| To: | Tim.Keighley@csiro.au |
|---|---|
| Subject: | Re: Is Theil's test available in S+? |
| From: | Sven.Knudsen@adeptscience.dk |
| Date: | Mon, 24 Jun 2002 08:51:00 +0200 |
| Cc: | s-news@lists.biostat.wustl.edu |
Theil's test is not standard in S-Plus. Here is what i found on S-NEWS:
To: "Ray Haraf" <rayharaf@rogers.com>, "Snews \(E-mail\)" <
s-news@lists.biostat.wustl.edu>
Subject: Re: Theil's U
From: "Daniel Rie" <rie@world.std.com>
Date: Thu, 7 Feb 2002 21:13:45 -0500
References: <
00fc01c1b02c$7e63bdc0$cf867018@bloor.phub.net.cable.rogers.com>
Sender: s-news-owner@lists.biostat.wustl.edu
>There appears to be some confusion in your post. Theil's U is does not use
>X*log(X) (although entropy measures do). One of the pleasures of S is
that you can implement simple measures and expressions directly if you >want
them. Often it doesn't even take multiple posts to s-news to get
results. There really is no known substitute for a little diligence in
working through problems and reading some documentation.

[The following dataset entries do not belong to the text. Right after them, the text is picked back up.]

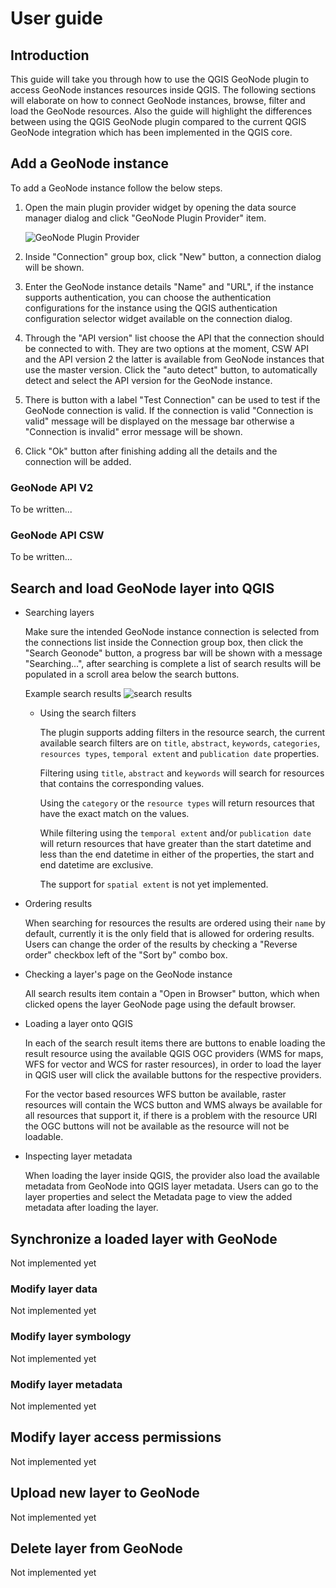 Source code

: # User guide

## Introduction
This guide will take you through how to use the QGIS GeoNode plugin to access GeoNode instances resources inside QGIS.
The following sections will elaborate on how to connect GeoNode instances, browse, filter and load the GeoNode resources.
Also the guide will highlight the differences between using the QGIS GeoNode plugin compared to the current QGIS GeoNode
integration which has been implemented in the QGIS core.

## Add a GeoNode instance
To add a GeoNode instance follow the below steps.

1. Open the main plugin provider widget by opening the data source manager dialog and click 
   "GeoNode Plugin Provider" item.
   
   ![GeoNode Plugin Provider](https://github.com/kartoza/qgis_geonode/raw/main/docs/images/user_guide/data_source_manager-qgis_geonode.png)
  
2. Inside "Connection" group box, click "New" button, a connection dialog will be shown.
3. Enter the GeoNode instance details "Name"  and "URL", if the instance supports authentication, you can
choose the authentication configurations for the instance using the QGIS authentication configuration selector widget available on the connection dialog.
4. Through the "API version" list choose the API that the connection should be connected to with. They
are two options at the moment, CSW API and the API version 2 the latter is available from GeoNode instances that use the
   master version. Click the "auto detect" button, to automatically detect and select the API version for the GeoNode instance.
5. There is button with a label "Test Connection" can be used to test if the GeoNode connection is valid. If the
connection is valid "Connection is valid" message will be displayed on the message bar otherwise a "Connection is invalid" error message will be shown.
6. Click "Ok" button after finishing adding all the details and the connection will be added.



### GeoNode API V2
To be written...


### GeoNode API CSW
To be written...


## Search and load GeoNode layer into QGIS

- Searching layers
  
  Make sure the intended GeoNode instance connection is selected from the connections list inside the Connection 
  group box, then click the "Search Geonode" button, a progress bar will be shown with a message "Searching...", 
  after searching is complete a list of search results will be populated in a scroll area below the search buttons.
  
  Example search results
  ![search results](https://github.com/kartoza/qgis_geonode/raw/main/docs/images/user_guide/example_search_results.png)
  
  - Using the search filters
    
    The plugin supports adding filters in the resource search, the current available search filters are on `title`, `abstract`, `keywords`, `categories`, `resources types`, 
    `temporal extent` and `publication date` properties. 
    
    Filtering using `title`, `abstract` and `keywords` will search for resources that 
    contains the corresponding values. 
    
    Using the `category` or the `resource types` will return resources
    that have the exact match on the values.
    
    While filtering using the `temporal extent` and/or `publication date` will return resources that have greater 
    than the start datetime and less than the end datetime in either of the properties, the start and end datetime are exclusive.
    
    The support for `spatial extent` is not yet implemented.

- Ordering results

  When searching for resources the results are ordered using their `name` by default, currently it is the only field
  that is allowed for ordering results. Users can change the order of the results by checking a "Reverse order" checkbox
  left of the "Sort by" combo box.
- Checking a layer's page on the GeoNode instance
  
  All search results item contain a "Open in Browser" button, which when clicked opens the layer GeoNode page
  using the default browser.
  
- Loading a layer onto QGIS

  In each of the search result items there are buttons to enable loading the result resource using the available 
  QGIS OGC providers (WMS for maps, WFS for vector and WCS for raster resources), in order to load the layer in QGIS
  user will click the available buttons for the respective providers.
  
  For the vector based resources WFS button be available, raster resources will contain the WCS button and WMS always be
  available for all resources that support it, if there is a problem with the resource URI the OGC buttons will not 
  be available as the resource will not be loadable.

- Inspecting layer metadata
  
  When loading the layer inside QGIS, the provider also load the available metadata from GeoNode into QGIS 
  layer metadata. Users can go to the layer properties and select the Metadata page to view the added metadata after loading
  the layer.


## Synchronize a loaded layer with GeoNode
Not implemented yet


### Modify layer data
Not implemented yet


### Modify layer symbology
Not implemented yet


### Modify layer metadata
Not implemented yet


## Modify layer access permissions
Not implemented yet


## Upload new layer to GeoNode
Not implemented yet


## Delete layer from GeoNode
Not implemented yet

>If Theil's U is really what your are after, you might try writing a function
>such as
TheilU<-function(xvec, yvec, na.rm = F)
{
if(length(xvec) != length(yvec))
stop("input vectors to TheilU must be of same length")
rmxs <- function(dvec)
{
sqrt(sum((dvec - mean(dvec)) * (dvec - mean(dvec)))/length(dvec))
}
if(na.rm == T)
OK <- (!is.na(xvec)) & (!is.na(yvec))
else OK <- 1:length(xvec)
rmxs(xvec[OK] - yvec[OK])/(rmxs(xvec[OK]) + rmxs(yvec[OK]))
}
(Make sure to check the actual definition of U before you use this. I'm not
sure that the means enter the calculation.)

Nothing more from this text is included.